Jim kept his mouth shut. This was why he hadn't been able to get Cid to come along; one foul word about Kairi and Cid knew he would have even less diplomatic restraint than Kazuichi.

"Fine, fine," Jamface growled. "There will be no mention of the…princess while you are here."

"Good." Kazuichi let his scowl relax. "So what're we fixing?"

"It is the clock tower," Jamface explained, gesturing over to the tall structure. "She keeps breaking on us, again and again! The only one who could ever calm her temperamental nature was…" He trailed off with a sigh.

None of the three knew what to say. Jim felt that he, at least, should know. After all, he had known loss, if not by death. However, nothing ever said to him before Silver had even worked, and he doubted Jamface wanted to hear that he would be shining as bright as the celestial bodies one day.
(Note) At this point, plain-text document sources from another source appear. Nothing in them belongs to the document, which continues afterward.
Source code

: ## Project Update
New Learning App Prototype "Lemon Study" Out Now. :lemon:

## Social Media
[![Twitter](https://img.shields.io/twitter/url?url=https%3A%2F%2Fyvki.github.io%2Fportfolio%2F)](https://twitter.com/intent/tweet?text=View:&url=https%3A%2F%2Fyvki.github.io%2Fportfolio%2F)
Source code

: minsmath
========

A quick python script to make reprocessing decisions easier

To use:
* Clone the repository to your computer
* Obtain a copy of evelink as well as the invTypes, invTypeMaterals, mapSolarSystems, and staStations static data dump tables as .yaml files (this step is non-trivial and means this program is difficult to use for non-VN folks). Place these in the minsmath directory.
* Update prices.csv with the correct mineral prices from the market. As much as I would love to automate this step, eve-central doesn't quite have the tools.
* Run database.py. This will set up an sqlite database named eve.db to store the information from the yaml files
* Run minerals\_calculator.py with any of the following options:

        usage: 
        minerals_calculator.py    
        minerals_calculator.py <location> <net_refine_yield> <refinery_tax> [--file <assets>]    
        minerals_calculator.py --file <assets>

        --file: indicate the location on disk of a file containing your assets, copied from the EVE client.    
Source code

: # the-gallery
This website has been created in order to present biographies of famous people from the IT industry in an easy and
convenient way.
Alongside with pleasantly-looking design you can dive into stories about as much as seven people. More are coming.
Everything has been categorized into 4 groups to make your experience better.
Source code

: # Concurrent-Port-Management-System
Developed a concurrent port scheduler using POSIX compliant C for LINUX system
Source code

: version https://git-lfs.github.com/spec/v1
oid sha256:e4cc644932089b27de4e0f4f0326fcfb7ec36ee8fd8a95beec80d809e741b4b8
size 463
"Ca ne fait rien," Jamface said with a wave. "I wish you bonne chance with the repairs. You will need to work in the tower's interior. Do check the pump up top as well."

"Engines revving!" Kazuichi cried. "Let's go, Kazusquad!"

"Since when are we the KAZUSQUAD?" Jim laughed.

"Since you're my sidekicks today!" Kazuichi insisted. "…Huh. Didn't think I'd be the one calling somebody else my sidekick. Anyway, let's go!"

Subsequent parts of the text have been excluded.